Вся эта милая чиновничья компания едва ли могла опечалить любого моралиста, и он мог себя почувствовать, как говорит автор, совсем семейственно среди председателя палаты, который, зажмурив глаза, декламировал «Людмилу» Жуковского, почтмейстера, вдававшегося в философию и читавшего прилежно по ночам Юнговы «Ночи», и прокурора, человека необычайно нежной и робкой организации, который способен был даже умереть от скандала.
Картина резко меняется, когда из этих кругов относительно высокой уездной бюрократии мы спускаемся в сферы низшие и входим вместе с Чичиковым в присутственные места, населенные мелкими чиновниками. Здесь мы в царстве бумаги, черновой и беловой, на которой творятся разные беззакония. Беседуем мы с Иваном Антоновичем Кувшинным Рылом, который книгой прикрывает положенную ему под нос ассигнацию, присутствуем при подборе лжесвидетелей, которые набираются тут же из палатских чиновников, частью полуграмотных; видим, как мошенническая проделка Чичикова получает санкцию закона, причем из любезности даже законные деньги не взыскиваются с Чичикова, а неизвестно каким образом относятся на счет какого-то другого просителя… одним словом, мы попадаем в общество мелких плутов, уже не сентименталистов, как большинство их начальников, а людей с очень утилитарным складом ума.

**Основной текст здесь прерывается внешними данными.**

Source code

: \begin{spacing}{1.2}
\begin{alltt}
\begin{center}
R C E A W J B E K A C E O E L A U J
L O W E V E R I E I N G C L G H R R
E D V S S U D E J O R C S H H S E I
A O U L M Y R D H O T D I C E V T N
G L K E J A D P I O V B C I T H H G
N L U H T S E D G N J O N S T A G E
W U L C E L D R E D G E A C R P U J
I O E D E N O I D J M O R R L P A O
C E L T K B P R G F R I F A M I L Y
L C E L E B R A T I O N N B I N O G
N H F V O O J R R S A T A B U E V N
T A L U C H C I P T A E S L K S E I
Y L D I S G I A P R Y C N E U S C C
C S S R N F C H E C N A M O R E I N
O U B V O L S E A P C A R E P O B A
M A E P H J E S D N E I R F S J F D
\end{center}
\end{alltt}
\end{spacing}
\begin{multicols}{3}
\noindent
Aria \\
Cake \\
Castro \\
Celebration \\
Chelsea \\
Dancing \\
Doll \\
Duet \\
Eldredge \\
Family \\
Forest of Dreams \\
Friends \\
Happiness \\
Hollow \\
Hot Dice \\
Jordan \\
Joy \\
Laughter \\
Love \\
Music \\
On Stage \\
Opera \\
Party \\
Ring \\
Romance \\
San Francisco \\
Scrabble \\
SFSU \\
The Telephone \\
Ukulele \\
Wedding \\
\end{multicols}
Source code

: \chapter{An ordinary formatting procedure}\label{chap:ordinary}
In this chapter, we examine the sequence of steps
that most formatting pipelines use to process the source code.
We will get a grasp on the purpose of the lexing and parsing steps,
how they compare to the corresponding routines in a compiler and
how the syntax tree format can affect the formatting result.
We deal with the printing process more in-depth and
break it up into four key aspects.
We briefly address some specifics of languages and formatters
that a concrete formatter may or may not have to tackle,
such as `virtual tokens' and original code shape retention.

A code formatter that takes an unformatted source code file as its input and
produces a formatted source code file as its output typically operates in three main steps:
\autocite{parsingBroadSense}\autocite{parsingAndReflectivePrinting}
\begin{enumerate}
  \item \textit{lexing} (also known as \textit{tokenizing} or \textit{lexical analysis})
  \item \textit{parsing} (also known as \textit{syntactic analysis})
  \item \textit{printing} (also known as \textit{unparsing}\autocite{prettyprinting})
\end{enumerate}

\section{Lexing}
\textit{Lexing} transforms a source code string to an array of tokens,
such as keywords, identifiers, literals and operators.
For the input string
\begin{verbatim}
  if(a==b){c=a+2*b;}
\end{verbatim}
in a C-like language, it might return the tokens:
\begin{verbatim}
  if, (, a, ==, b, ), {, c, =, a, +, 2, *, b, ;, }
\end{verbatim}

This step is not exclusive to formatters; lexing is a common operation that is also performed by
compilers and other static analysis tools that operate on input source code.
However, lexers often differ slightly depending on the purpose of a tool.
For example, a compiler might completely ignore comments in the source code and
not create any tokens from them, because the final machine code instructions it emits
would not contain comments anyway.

Спустимся еще ниже, из города переедем в уезд, и мы столкнемся уже с настоящим негодяем, хоть, например, с заседателем Дробяжкиным, который, имея сердце весьма нежное и блудливое, наезжал на деревни и в качестве земской полиции проносился по ним, как повальная горячка, за что мужиками и был снесен с лица земли.
Эта страничка, повествующая о подвигах земской полиции, – самая дерзкая страница в «Мертвых душах», единственная, про которую можно сказать, что она исторический документ, без комментария автора. Во всех других случаях Гоголь смягчал впечатления той мрачной картины людского ничтожества, которую вырисовывал.
Как видим, первая часть «Мертвых душ» – действительно, эпопея людского ничтожества. Ничтожен и хищник-приобретатель, ничтожно все городское общество, мужское и женское, – это царство мелких интересов, беспринципного прозябания, умственной ограниченности, царство пересудов и сплетен; ничтожно и уездное дворянство с его маниловщиной, кулачеством Собакевича, бесшабашным разгулом Ноздрева или скаредничеством Плюшкина или Коробочки.
Характернее всего то, что в «Мертвых душах» и крестьянство, о котором автор вообще говорил очень кратко и лишь при случае, изображено преимущественно со своей невзрачной, ничтожной стороны. Мужик в этой поэме ни порочен, ни добродетелен, ни зол, ни добр, а именно ничтожен, ограничен и туп. Автор не желал ни прославлять его ума и качеств его сердца, как это делали многие современные Гоголю писатели, сентименталисты и романтики; он не хотел и говорить о нем дурно, как стал бы говорить сатирик, который хочет направить внимание читателя на пороки и грех низшей братии в надежде, что он над ними задумается.